== TASK TO COMPLETE ==
Taking the lines below one at a time, count those with the string "Sexual" and give the result alone.

== DATA FOR THE TASK ==
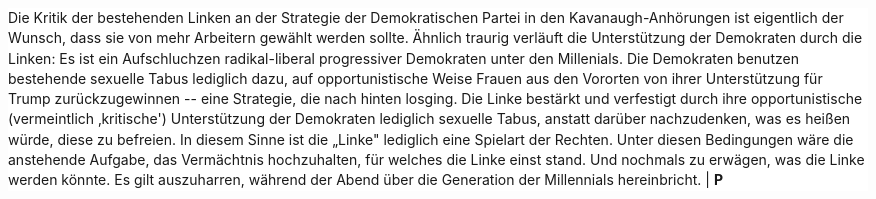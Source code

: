 Die Kritik der bestehenden Linken an der Strategie der Demokratischen Partei in den Kavanaugh-Anhörungen ist eigentlich der Wunsch, dass sie von mehr Arbeitern gewählt werden sollte. Ähnlich traurig verläuft die Unterstützung der Demokraten durch die Linken: Es ist ein Aufschluchzen radikal-liberal progressiver Demokraten unter den Millenials. Die Demokraten benutzen bestehende sexuelle Tabus lediglich dazu, auf opportunistische Weise Frauen aus den Vororten von ihrer Unterstützung für Trump zurückzugewinnen -- eine Strategie, die nach hinten losging. Die Linke bestärkt und verfestigt durch ihre opportunistische (vermeintlich ‚kritische') Unterstützung der Demokraten lediglich sexuelle Tabus, anstatt darüber nachzudenken, was es heißen würde, diese zu befreien. In diesem Sinne ist die „Linke" lediglich eine Spielart der Rechten. Unter diesen Bedingungen wäre die anstehende Aufgabe, das Vermächtnis hochzuhalten, für welches die Linke einst stand. Und nochmals zu erwägen, was die Linke werden könnte. Es gilt auszuharren, während der Abend über die Generation der Millennials hereinbricht. | **P**

[^1]: Jean M. Twenge: Generation Me: Why Today's Young Americans Are More Confident, Assertive, Entitled -- and More Miserable than Ever before. New York 2014; Gladys M. Martinez and Joyce C. Abma: 'Sexual Activity, Contraceptive Use, and Childbearing of Teenagers Aged 15--19 in the United States'. NCHS Data Brief. National Center for Health Statistics, July 2015; Jean M. Twenge, Brittany Gentile, C. Nathan DeWall, Debbie Ma, Katharine Lacefield, and David R. Schurtz: 'Birth Cohort Increases in Psychopathology among Young Americans, 1938--2007: A Cross-Temporal Meta-Analysis of the MMPI'. Clinical Psychology Review 30, no. 2 (1 March 2010): S. 145-54; Jean M. Twenge, Ryne A. Sherman, and Brooke E. Wells: 'Sexual Inactivity During Young Adulthood Is More Common Among U.S. Millennials and IGen: Age, Period, and Cohort Effects on Having No Sexual Partners After Age 18'. Archives of Sexual Behavior 46, no. 2 (1 February 2017), S. 433-40.

[^2]: Es kam z. B. Missgunst gegenüber dem Anti-#MeToo Manifesto auf, das hier in einer englischen Übersetzung zu finden ist: <https://www.worldcrunch.com/opinion-analysis/full-translation-of-french-anti-metoo-manifesto-signed-by-catherine-deneuve>

[^3]: André Breton: Mad Love. Translated by Mary Ann. Caws. Lincoln 1988, S. 26.

[^4]: Juliet Mitchell: Women. The Longest Revolution. In: New Left Review, I, no. 40 (1966), S. 25.

[^5]: Karl Marx: Economic and Philosophic Manuscripts of 1844. In K. Marx & F. Engels, Collected Works Vol. 3. London 1959, S. 229-348.

[^6]: Theodor W. Adorno: Sexual Taboos and the Law Today. In: Critical Models. Interventions and Catchwords, trans. Henry W. Pickford, European Perspectives. New York 2005, S. 71-88.

[^7]: 'June 10-July 12, 2015 -- Gaming, Jobs and Broadband' (Pew Research Center, 9 April 2016), <http://www.pewinternet.org/dataset/september-2014-march-2015-teens/.>

[^8]: Otto Fenichel: The Psychoanalytic Theory of Neurosis. London 1996, S. 291.

[^9]: Wilhelm Reich: The Mass Psychology of Fascism. Harmondsworth 1975.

== RESULT ==
2